Series A Preferred Stock Offering

 

Subscribers in the Series A Offering have an option (the “Subscriber Option”) to purchase, at the same purchase price of $1,000 per Unit, their pro rata share of up to an aggregate of $3,000,000 in additional Units following the effective date of the registration statement registering for resale the shares of common stock issuable upon conversion of the Series A Preferred Stock and exercise of the Investor Warrants and Placement Agent Warrants (as defined below), which we have agreed to file as described below (the “Registration Statement”).

 

We also agreed in the Subscription Agreements that until March 17, 2018, we will not create or allow to be created any security interest, lien, charge or other encumbrance on any of our or our subsidiaries’ rights under or interests in the PSC that secures the repayment of indebtedness of the Company or any of its subsidiaries for money borrowed.

 

Katalyst Securities, LLC (the “Placement Agent”), a U.S. registered broker-dealer, was engaged by the Company as placement agent for the Series A Offering, on a reasonable best effort basis.
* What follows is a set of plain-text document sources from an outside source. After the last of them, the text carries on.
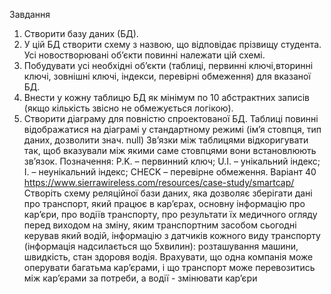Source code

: Завдання 
1. Створити базу даних (БД). 
2. У цій БД створити схему з назвою, що відповідає прізвищу студента. Усі новостворювані об’єкти повинні належати цій схемі. 
3. Побудувати усі необхідні об’єкти (таблиці, первинні ключі,вторинні ключі, зовнішні ключі, індекси, перевірні обмеження) для вказаної БД. 
4. Внести у кожну таблицю БД як мінімум по 10 абстрактних записів (якщо кількість звісно не обмежується логікою). 
5. Створити діаграму для повністю спроектованої БД. Таблиці повинні відображатися на діаграмі у стандартному режимі (ім’я стовпця, тип даних, дозволити знач. null) Зв’язки між таблицями відкоригувати так, щоб вказували між якими саме стовпцями вони встановлюють зв’язок. 
Позначення: P.K. – первинний ключ; U.I. – унікальний індекс; I. – неунікальний індекс; CHECK – перевірне обмеження.
Варіант 40 
https://www.sierrawireless.com/resources/case-study/smartcap/ 
Створіть схему реляційної бази даних, яка дозволяє зберігати дані про транспорт, який працює в кар’єрах, основну інформацію про кар’єри, про водіїв транспорту, про результати їх медичного огляду перед виходом на зміну, яким транспортним засобом сьогодні керував який водій, інформацію з датчиків кожного виду транспорту (інформація надсилається що 5хвилин): розташування машини, швидкість, стан здоровя водія. Врахувати, що одна компанія може оперувати багатьма кар’єрами, і що транспорт може перевозитись між кар’єрами за потреби, а водії - змінювати кар’єри

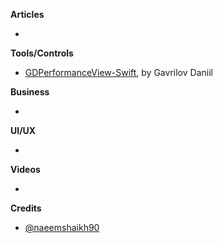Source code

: 
**Articles**

*


**Tools/Controls**

* [GDPerformanceView-Swift](https://github.com/dani-gavrilov/GDPerformanceView-Swift), by Gavrilov Daniil

**Business**

*

**UI/UX**

*

**Videos**

*

**Credits**

* [@naeemshaikh90](https://github.com/naeemshaikh90)
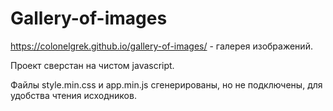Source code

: # Gallery-of-images

https://colonelgrek.github.io/gallery-of-images/ - галерея изображений.

Проект сверстан на чистом javascript.

Файлы style.min.css и app.min.js сгенерированы, но не подключены, для удобства чтения исходников.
We agreed to pay to the Placement Agent (and any sub agent) a cash commission of 9% of the gross purchase price paid by the Subscribers for the Units (including for Units that may be issued upon exercise of the Subscriber Option), and to issue to the Placement Agent (and any sub agent) warrants to purchase a number of shares of common stock equal to 7% of the number of shares of common stock initially issuable upon conversion of the shares of Series A Preferred Stock (convertible at a fixed price of $2.75 per share) contained in the Units sold in Series A Offering (including Units that may be issued upon exercise of the Subscriber Option), at the exercise price of $3.00 per share (the “Placement Agent Warrants”). We also agreed to reimburse the Placement Agent for certain expenses related to the Series A Offering. We paid the Placement Agent a total of $175,555 of cash fees and issued to the Placement Agent or its designees Placement Agent Warrants to purchase an aggregate of 51,650 shares of common stock in connection with closings between March 17 and April 26, 2017.

 

The Investor Warrants and the Placement Agent Warrants have provisions for the “weighted average” adjustment of their exercise price in the event that we issue shares of common stock (or common stock equivalents) for a consideration per share less than the exercise price then in effect, subject to certain exceptions.

 

In connection with the Series A Offering, we also entered into a Registration Rights Agreement (the “Registration Rights Agreement”) with each of the Subscribers and the holders of the Placement Agent Warrants.

 

Reportable segments

 

We have one reportable segment: our international operations in Guinea conducted through our subsidiary SCS. SCS is engaged in oil and gas exploration activities pertaining to offshore Guinea.

 

Three months ended March 31, 2017 Compared to Three Months Ended March 31, 2016

 

Revenues .  There were no revenues for the three months ended March 31, 2017 and 2016.

 

Depreciation .   Depreciation on property and equipment decreased 74% or $20 thousand from the fiscal 2016 period to the fiscal 2017 period. Depreciation expense was $7,400 and $27,700 in the three months ended March 31, 2017 and 2016, respectively. The decrease is primarily attributed to assets in service in the prior year became fully depreciated early in the current year.

 

General, Administrative and other Operating Expenses .  Our general, administrative and other operating expenses were $3.4 million and $3.3 million for the three months ended March 31, 2017 and 2016, respectively. This represents an increase of 3.5% or $0.1 million from the fiscal 2016 period to the fiscal 2017 period. The general and administrative costs remained steady.

 

Full-cost ceiling test write-down. There were no full-cost ceiling write-downs in the three months ended March 31, 2017 compared to the $14.3 million write-down in the three months ended March 31, 2016. As of March 31, 2016, based on our impairment

assessment, we fully impaired the $14.3 million of unproved oil and gas properties. This impairment assessment was based on the

continued impasse by our members of the Consortium to resume petroleum operations and drill the next exploration obligation

well, which needed to be commenced by the end of September 2016, and our inability to get interim injunctive relief from the

American Arbitration Association requiring Tullow and Dana to join with SCS in the negotiation of an acceptable amendment to the

PSC and to agree to a process that would result in the execution of the amendment which we hoped would have led to the

resumption of petroleum operations. Thus, we believed all legal measures to require Tullow and Dana to drill the planned exploration

well have been exhausted. Despite this impairment, we continued to pursue any avenues with the members of the Consortium and

the Government of Guinea in order to begin drilling activities in our Concession prior to the end of the Concession in

September 2016.

 

Loss from Operations .  As a result of the factors discussed above, our loss from operations decreased by $14.2 million from $17.6 million in the three months ended March 31, 2016 to $3.4 million for the three months ended March 31, 2017.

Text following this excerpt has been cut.